More broadly, the phenomenon of “genocide calling” is global and quickly spreading. On July 28, Matthew Kupfer and Thomas de Waal published an article on the use of genocide rhetoric in the ongoing conflict in Ukraine. Genocide accusations have also been levied by states and political actors in places such as Syria, Iraq, North Ossetia, Abkhazia, Burma (the Rohinga) and Nagorno-Karabakh. In an article that discusses the growing usage of genocide narratives by political actors, Finkel argues that labeling a period of suffering as genocide, regardless of whether it fits the U.N. definition, is a tool to gain legitimacy and to increase leverage over an opponent. The people who employ the term widely believe that genocide rhetoric fosters international intervention and that it arouses strong emotional reactions that mobilize domestic and diaspora constituencies. In addition, it is often used to brush aside demands to confront injustices and crimes committed by those claiming genocide victimhood.
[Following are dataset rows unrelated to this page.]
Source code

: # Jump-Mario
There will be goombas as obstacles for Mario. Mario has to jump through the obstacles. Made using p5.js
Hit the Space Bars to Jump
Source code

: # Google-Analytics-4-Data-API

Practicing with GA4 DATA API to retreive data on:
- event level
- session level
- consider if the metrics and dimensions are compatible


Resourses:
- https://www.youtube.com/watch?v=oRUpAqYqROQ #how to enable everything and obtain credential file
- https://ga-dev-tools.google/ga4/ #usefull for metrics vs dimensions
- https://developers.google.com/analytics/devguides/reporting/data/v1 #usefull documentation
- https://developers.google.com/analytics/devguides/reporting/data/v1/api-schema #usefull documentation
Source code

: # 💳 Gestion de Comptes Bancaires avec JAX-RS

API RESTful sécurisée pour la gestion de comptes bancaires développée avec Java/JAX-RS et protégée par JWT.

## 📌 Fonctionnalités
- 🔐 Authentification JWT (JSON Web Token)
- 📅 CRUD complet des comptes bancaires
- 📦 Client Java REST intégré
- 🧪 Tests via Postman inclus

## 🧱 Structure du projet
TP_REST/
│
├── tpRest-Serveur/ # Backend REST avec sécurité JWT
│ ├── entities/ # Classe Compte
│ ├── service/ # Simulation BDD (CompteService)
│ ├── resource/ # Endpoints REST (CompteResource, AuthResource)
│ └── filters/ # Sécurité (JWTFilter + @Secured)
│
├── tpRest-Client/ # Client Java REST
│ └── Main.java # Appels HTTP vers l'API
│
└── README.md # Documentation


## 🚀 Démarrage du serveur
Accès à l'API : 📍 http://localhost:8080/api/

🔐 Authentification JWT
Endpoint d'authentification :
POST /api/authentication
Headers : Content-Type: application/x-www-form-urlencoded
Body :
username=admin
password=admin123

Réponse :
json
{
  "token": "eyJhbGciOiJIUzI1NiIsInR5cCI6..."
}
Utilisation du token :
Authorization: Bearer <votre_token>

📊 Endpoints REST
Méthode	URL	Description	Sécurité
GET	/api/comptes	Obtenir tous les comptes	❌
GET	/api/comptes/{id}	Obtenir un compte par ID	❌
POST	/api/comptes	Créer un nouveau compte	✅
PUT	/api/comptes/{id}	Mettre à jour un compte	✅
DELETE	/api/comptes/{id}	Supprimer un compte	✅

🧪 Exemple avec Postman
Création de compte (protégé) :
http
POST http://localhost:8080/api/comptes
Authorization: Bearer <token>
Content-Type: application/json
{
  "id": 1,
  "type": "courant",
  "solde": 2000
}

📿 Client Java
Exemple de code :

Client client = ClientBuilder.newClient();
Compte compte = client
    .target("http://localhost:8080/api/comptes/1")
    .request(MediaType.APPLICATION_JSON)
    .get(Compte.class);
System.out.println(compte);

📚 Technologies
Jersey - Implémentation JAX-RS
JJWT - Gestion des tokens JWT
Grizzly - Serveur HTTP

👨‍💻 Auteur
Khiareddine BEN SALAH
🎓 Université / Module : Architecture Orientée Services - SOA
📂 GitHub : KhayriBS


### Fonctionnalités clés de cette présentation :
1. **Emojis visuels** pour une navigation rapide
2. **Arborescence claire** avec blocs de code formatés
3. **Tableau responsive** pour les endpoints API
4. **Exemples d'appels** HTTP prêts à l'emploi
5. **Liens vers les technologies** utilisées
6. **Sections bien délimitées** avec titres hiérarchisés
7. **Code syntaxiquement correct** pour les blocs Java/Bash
However, social scientists have yet to produce any systematic analysis of how, if at all, the introduction of genocide rhetoric affects the claimants’ political behavior, perceived legitimacy, international leverage, or mobilization capacity. The accused perpetrators’ behavior – their language, policy choices and counter-mobilization practices – also remain unexplored. The current iteration of conflict presents a critical opportunity to evaluate the effects of “genocide calling.”
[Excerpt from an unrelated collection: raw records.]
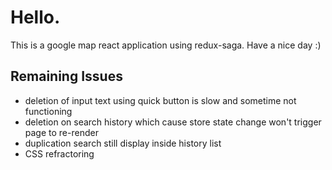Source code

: # Hello. 
This is a google map react application using redux-saga.
Have a nice day :)

## Remaining Issues
- deletion of input text using quick button is slow and sometime not functioning
- deletion on search history which cause store state change won't trigger page to re-render
- duplication search still display inside history list
- CSS refractoring
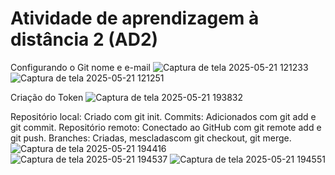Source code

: ﻿# Atividade de aprendizagem à distância 2 (AD2)
Configurando o Git nome e e-mail
![Captura de tela 2025-05-21 121233](https://github.com/user-attachments/assets/147591fe-85f9-45bf-8ebc-e65c6a85d7a5)
![Captura de tela 2025-05-21 121251](https://github.com/user-attachments/assets/c73533b0-809b-4b91-be3c-59a400af7f80)


Criação do Token
![Captura de tela 2025-05-21 193832](https://github.com/user-attachments/assets/a315edd9-7a13-4647-8a40-4f0998f0d4d8)

Repositório local: Criado com git init.
Commits: Adicionados com git add e git commit.
Repositório remoto: Conectado ao GitHub com git remote add e git push.
Branches: Criadas, mescladascom git checkout, git merge.
![Captura de tela 2025-05-21 194416](https://github.com/user-attachments/assets/033c0cde-dd8e-46fe-b38a-fc0bbe280eab)
![Captura de tela 2025-05-21 194537](https://github.com/user-attachments/assets/3d49faa4-d5bf-4002-9ea1-c87a3252d110)
![Captura de tela 2025-05-21 194551](https://github.com/user-attachments/assets/18ebf47c-60ea-47ec-a39b-8d45870b931f)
Many people, including Lynch, have criticized the “passions and overwrought rhetoric” that saturate the discussions surrounding Israel-Palestine. Given this reality, we believe (like many before us, usually sociologists and anthropologists) that the intersection of emotion, discourse and politics is an essential subject of inquiry in its own right. Put simply, the way that people feel has a strong impact on what they do. In a “post-Gaza” social science, more political scientists should follow scholars such as Roger Petersen, Elisabeth Jean Wood and, most recently, Wendy Pearlman, in taking this approach seriously. And maybe scholars, in turn, can manage to tell the rest of the world something about the political work that words do.